The National Playing Fields Association has also objected to the proposals. Its spokesman, Tony Brett Young, said: 'There must be a link between England's poor performance in cricket and football and the lack of playing fields.'

Earlier this year, in letters to seven Cabinet colleagues, John Patten, Secretary of State for Education, proposed that the School Premises Regulations should no longer apply as far as minimum standards for teaching and recreation space were concerned.
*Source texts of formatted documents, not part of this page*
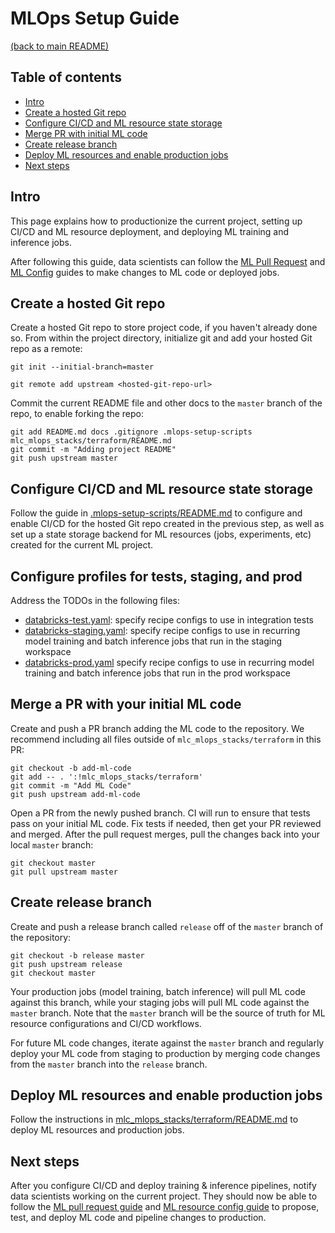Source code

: # MLOps Setup Guide
[(back to main README)](../README.md)

## Table of contents
* [Intro](#intro)
* [Create a hosted Git repo](#create-a-hosted-git-repo)
* [Configure CI/CD and ML resource state storage](#configure-cicd-and-ml-resource-state-storage)
* [Merge PR with initial ML code](#merge-a-pr-with-your-initial-ml-code)
* [Create release branch](#create-release-branch)
* [Deploy ML resources and enable production jobs](#deploy-ml-resources-and-enable-production-jobs)
* [Next steps](#next-steps)

## Intro
This page explains how to productionize the current project, setting up CI/CD and
ML resource deployment, and deploying ML training and inference jobs.

After following this guide, data scientists can follow the [ML Pull Request](ml-pull-request.md) and 
[ML Config](../mlc_mlops_stacks/terraform/README.md) guides to make changes to ML code or deployed jobs.

## Create a hosted Git repo
Create a hosted Git repo to store project code, if you haven't already done so. From within the project
directory, initialize git and add your hosted Git repo as a remote:
```
git init --initial-branch=master
```

```
git remote add upstream <hosted-git-repo-url>
```

Commit the current README file and other docs to the `master` branch of the repo, to enable forking the repo:
```
git add README.md docs .gitignore .mlops-setup-scripts mlc_mlops_stacks/terraform/README.md
git commit -m "Adding project README"
git push upstream master
```

## Configure CI/CD and ML resource state storage
Follow the guide in [.mlops-setup-scripts/README.md](../.mlops-setup-scripts/README.md) to
configure and enable CI/CD for the hosted Git repo created in the previous step, as well as
set up a state storage backend for ML resources (jobs, experiments, etc) created for the
current ML project.
## Configure profiles for tests, staging, and prod
Address the TODOs in the following files:
* [databricks-test.yaml](../mlc_mlops_stacks/training/profiles/databricks-test.yaml): specify recipe configs to use in integration tests
* [databricks-staging.yaml](../mlc_mlops_stacks/training/profiles/databricks-staging.yaml): specify recipe configs to use in recurring model training and batch inference
  jobs that run in the staging workspace
* [databricks-prod.yaml](../mlc_mlops_stacks/training/profiles/databricks-prod.yaml) specify recipe configs to use in recurring model training and batch inference
  jobs that run in the prod workspace

## Merge a PR with your initial ML code
Create and push a PR branch adding the ML code to the repository.
We recommend including all files outside of `mlc_mlops_stacks/terraform` in this PR:

```
git checkout -b add-ml-code
git add -- . ':!mlc_mlops_stacks/terraform'
git commit -m "Add ML Code"
git push upstream add-ml-code
```

Open a PR from the newly pushed branch. CI will run to ensure that tests pass
on your initial ML code. Fix tests if needed, then get your PR reviewed and merged.
After the pull request merges, pull the changes back into your local `master`
branch:

```
git checkout master
git pull upstream master
```

## Create release branch
Create and push a release branch called `release` off of the `master` branch of the repository:
```
git checkout -b release master
git push upstream release
git checkout master
```

Your production jobs (model training, batch inference) will pull ML code against this branch, while your staging jobs will pull ML code against the `master` branch. Note that the `master` branch will be the source of truth for ML resource configurations and CI/CD workflows.

For future ML code changes, iterate against the `master` branch and regularly deploy your ML code from staging to production by merging code changes from the `master` branch into the `release` branch.
## Deploy ML resources and enable production jobs
Follow the instructions in [mlc_mlops_stacks/terraform/README.md](../mlc_mlops_stacks/terraform/README.md) to deploy ML resources
and production jobs.

## Next steps
After you configure CI/CD and deploy training & inference pipelines, notify data scientists working
on the current project. They should now be able to follow the
[ML pull request guide](ml-pull-request.md) and [ML resource config guide](../mlc_mlops_stacks/terraform/README.md) to propose, test, and deploy
ML code and pipeline changes to production.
He asked for colleagues' comments by 18 May.

In a letter to Mr Patten on 19 May, which was leaked yesterday, Peter Brooke, Secretary of State for National Heritage, warned him not to underestimate the 'flak' from the sports and playing fields lobby.

Mr Brooke said they would see it 'as a cost-saving device with potentially disastrous results for team games and the ability to deliver the PE requirements of the national curriculum'.

He feared that schools would sell their land for development, and warned that, without any standards laid down, it would be difficult to judge whether the school playing field space was adequate when considering a school's application to sell land.

Mr Young warned that the standards laid down were already minimal and were based on pupil figures at an all-time low. Pupil numbers are set to rise by 800,000 over the next 10 years. Nor do the standards take into account children under eight. There is no central register of playing fields, but the association estimates that 100 school sites in the greater London area are under threat.

The National Council for Physical Recreation has estimated from Government figures that the sale of school and other sports fields has raised more than pounds 100,000 for local councils each day for the last two years.

Mr Brooke's objections were later brushed aside. In a letter written on 10 June to John Redwood, Secretary of State for Wales, Mr Patten said the regulations were 'inessential'. He continued: 'I do not think there is a real prospect that our proposed measures will lead to an upsurge in school land disposals, nor that the requirements of the national curriculum will be disregarded.'

Ann Taylor, Labour's education spokeswoman, said the leaked letters showed Mr Patten's 'contempt for the concerns of many parents, governors, teachers and pupils'.